─── MATERIAL PROVIDED
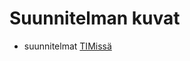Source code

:# Suunnitelman kuvat

- suunnitelmat [TIMissä](https://tim.jyu.fi/view/kurssit/tie/ohj2/2022k/ht/suunnitelmat)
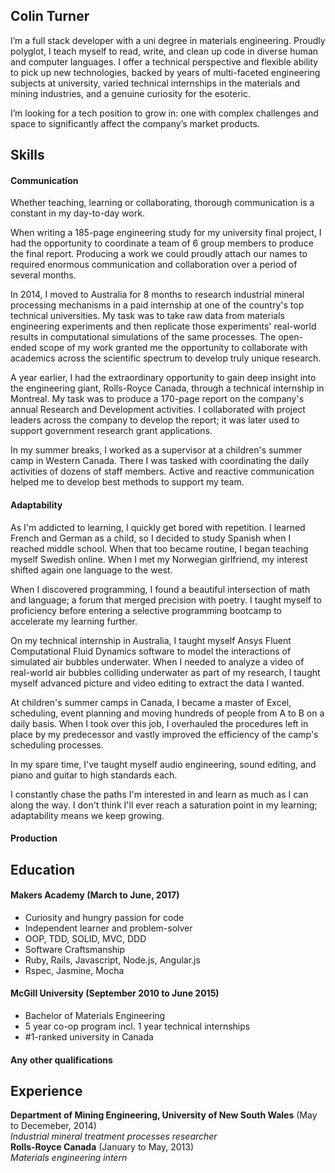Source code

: ## Colin Turner

I’m a full stack developer with a uni degree in materials engineering. Proudly polyglot, I teach myself to read, write, and clean up code in diverse human and computer languages. I offer a technical perspective and flexible ability to pick up new technologies, backed by years of multi-faceted engineering subjects at university, varied technical internships in the materials and mining industries, and a genuine curiosity for the esoteric.

I’m looking for a tech position to grow in: one with complex challenges and space to significantly affect the company’s market products.

## Skills

#### Communication

Whether teaching, learning or collaborating, thorough communication is a constant in my day-to-day work.

When writing a 185-page engineering study for my university final project, I had the opportunity to coordinate a team of 6 group members to produce the final report. Producing a work we could proudly attach our names to required enormous communication and collaboration over a period of several months.


In 2014, I moved to Australia for 8 months to research industrial mineral processing mechanisms in a paid internship at one of the country's top technical universities. My task was to take raw data from materials engineering experiments and then replicate those experiments' real-world results in computational simulations of the same processes. The open-ended scope of my work granted me the opportunity to collaborate with academics across the scientific spectrum to develop truly unique research.

A year earlier, I had the extraordinary opportunity to gain deep insight into the engineering giant, Rolls-Royce Canada, through a technical internship in Montreal. My task was to produce a 170-page report on the company's annual Research and Development activities. I collaborated with project leaders across the company to develop the report; it was later used to support government research grant applications.

In my summer breaks, I worked as a supervisor at a children's summer camp in Western Canada. There I was tasked with coordinating the daily activities of dozens of staff members. Active and reactive communication helped me to develop best methods to support my team.
#### Adaptability

As I'm addicted to learning, I quickly get bored with repetition. I learned French and German as a child, so I decided to study Spanish when I reached middle school. When that too became routine, I began teaching myself Swedish online. When I met my Norwegian girlfriend, my interest shifted again one language to the west.

When I discovered programming, I found a beautiful intersection of math and language; a forum that merged precision with poetry. I taught myself to proficiency before entering a selective programming bootcamp to accelerate my learning further.

On my technical internship in Australia, I taught myself Ansys Fluent Computational Fluid Dynamics software to model the interactions of simulated air bubbles underwater. When I needed to analyze a video of real-world air bubbles colliding underwater as part of my research, I taught myself advanced picture and video editing to extract the data I wanted.

At children's summer camps in Canada, I became a master of Excel, scheduling, event planning and moving hundreds of people from A to B on a daily basis. When I took over this job, I overhauled the procedures left in place by my predecessor and vastly improved the efficiency of the camp's scheduling processes.

In my spare time, I've taught myself audio engineering, sound editing, and piano and guitar to high standards each.

I constantly chase the paths I'm interested in and learn as much as I can along the way. I don't think I'll ever reach a saturation point in my learning; adaptability means we keep growing.


#### Production

## Education

#### Makers Academy (March to June, 2017)

- Curiosity and hungry passion for code
- Independent learner and problem-solver
- OOP, TDD, SOLID, MVC, DDD
- Software Craftsmanship
- Ruby, Rails, Javascript, Node.js, Angular.js
- Rspec, Jasmine, Mocha

#### McGill University (September 2010 to June 2015)

- Bachelor of Materials Engineering
- 5 year co-op program incl. 1 year technical internships
- #1-ranked university in Canada

#### Any other qualifications

## Experience

**Department of Mining Engineering, University of New South Wales** (May to Decemeber, 2014)    
*Industrial mineral treatment processes researcher*  
**Rolls-Royce Canada** (January to May, 2013)   
*Materials engineering intern*  
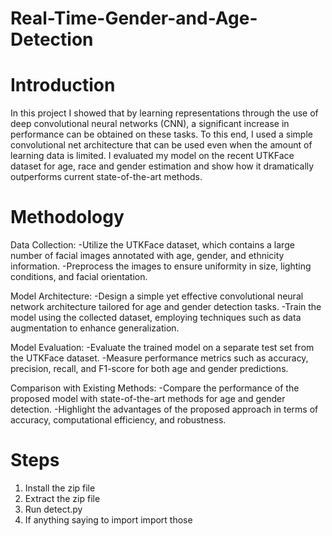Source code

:# Real-Time-Gender-and-Age-Detection
# Introduction
In this project I showed that by learning representations through the use of deep convolutional neural networks (CNN), a significant increase in performance can be obtained on these tasks. To this end, I used a simple convolutional net architecture that can be used even when the amount of learning data is limited. I evaluated my model on the recent UTKFace dataset for age, race and gender estimation and show how it dramatically outperforms current state-of-the-art methods.

# Methodology
Data Collection:
-Utilize the UTKFace dataset, which contains a large number of facial images annotated with age, gender, and ethnicity information. -Preprocess the images to ensure uniformity in size, lighting conditions, and facial orientation.

Model Architecture:
-Design a simple yet effective convolutional neural network architecture tailored for age and gender detection tasks. -Train the model using the collected dataset, employing techniques such as data augmentation to enhance generalization.

Model Evaluation:
-Evaluate the trained model on a separate test set from the UTKFace dataset. -Measure performance metrics such as accuracy, precision, recall, and F1-score for both age and gender predictions.

Comparison with Existing Methods:
-Compare the performance of the proposed model with state-of-the-art methods for age and gender detection. -Highlight the advantages of the proposed approach in terms of accuracy, computational efficiency, and robustness.
# Steps
1. Install the zip file
2. Extract the zip file
3. Run detect.py
4. If anything saying to import import those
──────
- **TRY IT**
Please give back an exact copy of the entries above from their first line through the line containing "When writing a", leaving the pictures aside.

- **TASK OUTPUT**
Source code

:# Suunnitelman kuvat

- suunnitelmat [TIMissä](https://tim.jyu.fi/view/kurssit/tie/ohj2/2022k/ht/suunnitelmat)
Source code

: ## Colin Turner

I’m a full stack developer with a uni degree in materials engineering. Proudly polyglot, I teach myself to read, write, and clean up code in diverse human and computer languages. I offer a technical perspective and flexible ability to pick up new technologies, backed by years of multi-faceted engineering subjects at university, varied technical internships in the materials and mining industries, and a genuine curiosity for the esoteric.

I’m looking for a tech position to grow in: one with complex challenges and space to significantly affect the company’s market products.

## Skills

#### Communication

Whether teaching, learning or collaborating, thorough communication is a constant in my day-to-day work.

When writing a 185-page engineering study for my university final project, I had the opportunity to coordinate a team of 6 group members to produce the final report. Producing a work we could proudly attach our names to required enormous communication and collaboration over a period of several months.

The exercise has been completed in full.